A lawyer for an environmental activist convicted of targeting an oil pipeline in North Dakota said he doesn’t think a judge’s decision disallowing the threat of global warming as a defense to justify the crime would be grounds for an appeal.
Defendant Michael Foster, of Seattle, said he has not decided whether to appeal his jury conviction to the North Dakota Supreme Court, and part of him wants “to honor the judge and the jury and their verdict.”

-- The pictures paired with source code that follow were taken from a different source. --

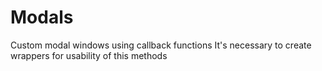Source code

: # Modals
Custom modal windows using callback functions
It's necessary to create wrappers for usability of this methods
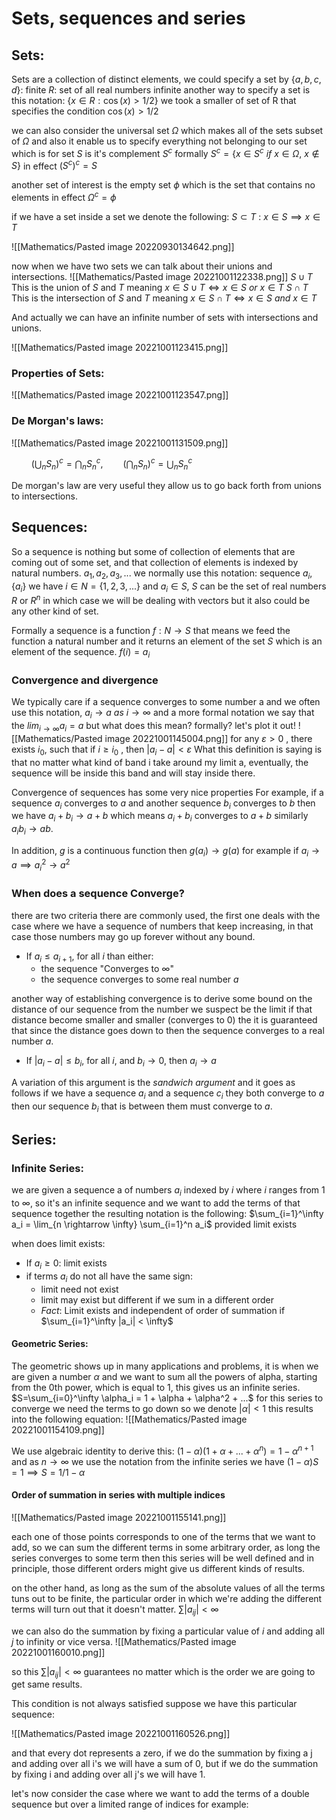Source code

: # Sets, sequences and series

## Sets:
Sets are a collection of distinct elements, we could specify a set by 
$\{a, b, c, d\}$: finite
$R$: set of all real numbers infinite
another way to specify a set is this notation:
$\{ x \in R: \cos(x) > 1/2 \}$ we took a smaller of set of R that specifies the condition
$\cos(x) > 1/2$

we can also consider the universal set $\Omega$ which makes all of the sets subset of $\Omega$ 
and also it enable us to specify everything not belonging to our set which is for set $S$
is it's complement $S^c$ formally $S^c = \{x \in S^c \ if \  x \in \Omega,\  x \notin S\}$ in effect $(S^c)^c = S$

another set of interest is the empty set $\phi$ which is the set that contains no elements in effect $\Omega^c = \phi$ 

if we have a set inside a set we denote the following:
$S \subset T\ :\ x \in S \implies x \in T$

![[Mathematics/Pasted image 20220930134642.png]]

 now when we have two sets we can talk about their unions and intersections.
 ![[Mathematics/Pasted image 20221001122338.png]]
 $S \cup T$ This is the union of $S$ and $T$ meaning $x \in S \cup T \Leftrightarrow x \in S\ or\ x \in T$
 $S \cap T$ This is the intersection of $S$ and $T$ meaning $x \in S \cap T \Leftrightarrow x \in S\ and\ x \in T$

And actually we can have an infinite number of sets with intersections and unions.

![[Mathematics/Pasted image 20221001123415.png]]

### Properties of Sets:

![[Mathematics/Pasted image 20221001123547.png]]

### De Morgan's laws:
![[Mathematics/Pasted image 20221001131509.png]]

$\qquad \displaystyle {\Big(\bigcup _ n S_ n\Big)^ c=\bigcap _ n S_ n^ c,\qquad \Big(\bigcap _ n S_ n\Big)^ c=\bigcup _ n S_ n^ c}$

De morgan's law are very useful they allow us to go back forth from unions to intersections.

## Sequences:

So a sequence is nothing but some of collection of elements that are coming out of some set, and that collection of elements is indexed by natural numbers.
$a_1, a_2, a_3, ...$
we normally use this notation: sequence $a_i, \{a_i\}$ we have $i \in N = \{1, 2, 3, ...\}$ and $a_i \in S$, $S$ can be the set of real numbers $R$ or $R^n$ in which case we will be dealing with vectors but it also could be any other kind of set.

Formally a sequence is a function $f:N\rightarrow S$ that means we feed the function a natural number and it returns an element of the set $S$ which is an element of the sequence.
$f(i) = a_i$

### Convergence and divergence

We typically care if a sequence converges to some number a and we often use this notation, $a_i \rightarrow a\ as\ i \rightarrow \infty$ and a more formal notation we say that the $lim_{i\to\infty} a_i = a$ but what does this mean? formally? let's plot it out!
![[Mathematics/Pasted image 20221001145004.png]]
 for any $\varepsilon > 0$ , there exists $i_0$, such that if $i \geq i_0$ , then $|a_i - a| < \varepsilon$
 What this definition is saying is that no matter what kind of band i take around my limit a, eventually, the sequence will be inside this band and will stay inside there.
 
Convergence of sequences has some very nice properties For example, if a sequence $a_i$ converges to $a$ and another sequence $b_i$ converges to $b$ then we have $a_i + b_i \rightarrow a+b$ which means $a_i + b_i$ converges to $a+b$ similarly $a_i b_i \rightarrow ab$.

In addition, $g$ is a continuous function then $g(a_i) \rightarrow g(a)$ for example if $a_i \rightarrow a \implies a_i^2 \rightarrow a^2$

### When does a sequence Converge?
there are two criteria there are commonly used, the first one deals with the case where we have a sequence of numbers that keep increasing, in that case those numbers may go up forever without any bound.

- If $a_i \leq a_{i+1}$, for all $i$ than either:
	- the sequence "Converges to $\infty$"
	- the sequence converges to some real number $a$

another way of establishing convergence is to derive some bound on the distance of our sequence from the number we suspect be the limit if that distance become smaller and smaller (converges to 0) the it is guaranteed that since the distance goes down to then the sequence converges to a real number  $a$.
- If $|a_i - a| \leq b_i$, for all $i$, and $b_i \rightarrow 0$, then $a_i \rightarrow a$

A variation of this argument is the *sandwich argument* and it goes as follows if we have a sequence $a_i$ and a sequence $c_i$ they both converge to $a$ then our sequence $b_i$ that is between them must converge to $a$.

## Series:

### Infinite Series:
we are given a sequence a of numbers $a_i$ indexed by $i$ where $i$ ranges from 1 to $\infty$,
so it's an infinite sequence and we want to add the terms of that sequence together the resulting notation is the following:
	$\sum_{i=1}^\infty a_i = \lim_{n \rightarrow \infty} \sum_{i=1}^n a_i$ provided limit exists

when does limit exists:
- If $a_i \geq 0$: limit exists
- if terms $a_i$ do not all have the same sign:
	- limit need not exist
	- limit may exist but different if we sum in a different order
	- *Fact*: Limit exists and independent of order of summation if $\sum_{i=1}^\infty |a_i| < \infty$

#### Geometric Series:
The geometric shows up in many applications and problems, it is when we are given a number $\alpha$ and we want to sum all the powers of alpha, starting from the 0th power, which is equal to 1, this gives us an infinite series.
	$S=\sum_{i=0}^\infty \alpha_i = 1 + \alpha + \alpha^2 + ...$
for this series to converge we need the terms to go down so we denote $|\alpha| < 1$
this results into the following equation:
![[Mathematics/Pasted image 20221001154109.png]]

We use algebraic identity to derive this:
$(1-\alpha)(1+\alpha+...+\alpha^n)=1-\alpha^{n+1}$
and as $n \rightarrow \infty$ we use the notation from the infinite series we have
$(1-\alpha)S=1 \implies S=1/1-\alpha$ 

#### Order of summation in series with multiple indices


![[Mathematics/Pasted image 20221001155141.png]]

each one of those points corresponds to one of the terms that we want to add, so we can sum the different terms in some arbitrary order, as long the series converges to some term then this series will be well defined and in principle, those different orders might give us different kinds of results.

on the other hand, as long as the sum of the absolute values of all the terms tuns out to be finite, the particular order in which we're adding the different terms will turn out that it doesn't matter.
	$\sum |a_{ij}| < \infty$

we can also do the summation by fixing a particular value of $i$ and adding all $j$ to infinity or vice versa.
![[Mathematics/Pasted image 20221001160010.png]]

so this 	$\sum |a_{ij}| < \infty$ guarantees no matter which is the order we are going to get same results.

This condition is not always satisfied suppose we have this particular sequence:

![[Mathematics/Pasted image 20221001160526.png]]

and that every dot represents a zero, if we do the summation by fixing a j and adding over all i's we will have a sum of 0, but if we do the summation by fixing i and adding over all j's we will have 1.

let's now consider the case where we want to add the terms of a double sequence but over a limited range of indices for example: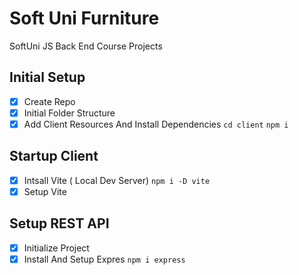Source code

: # Soft Uni Furniture
SoftUni JS Back End Course Projects
## Initial Setup
- [x] Create Repo
- [x] Initial Folder Structure
- [x] Add Client Resources And Install Dependencies `cd client` `npm i`

## Startup Client
- [x] Intsall Vite ( Local Dev Server) `npm i -D vite`
- [x] Setup Vite

## Setup REST API
- [x] Initialize Project
- [x] Install And Setup Expres `npm i express`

Foster took part in effort on Oct. 11, 2016, to draw attention to climate change by turning off valves on five pipelines that bring Canadian oil south. Foster targeted the Keystone Pipeline in North Dakota. Other activists targeted pipelines in Minnesota, Montana and Washington state.
A jury in North Dakota’s Pembina County on Friday convicted Foster after a weeklong trial of criminal mischief, criminal trespass and conspiracy. He faces up to 21 years in prison when he’s sentenced Jan. 18. The man who filmed his protest action, Samuel Jessup of Winooski, Vermont, was convicted of conspiracy and faces up to 11 years.
Foster had hoped to use a legal tactic known as the climate necessity defense — justifying a crime by arguing that it prevented a greater harm from happening. Prosecutors objected, saying they didn’t want a trial on global warming.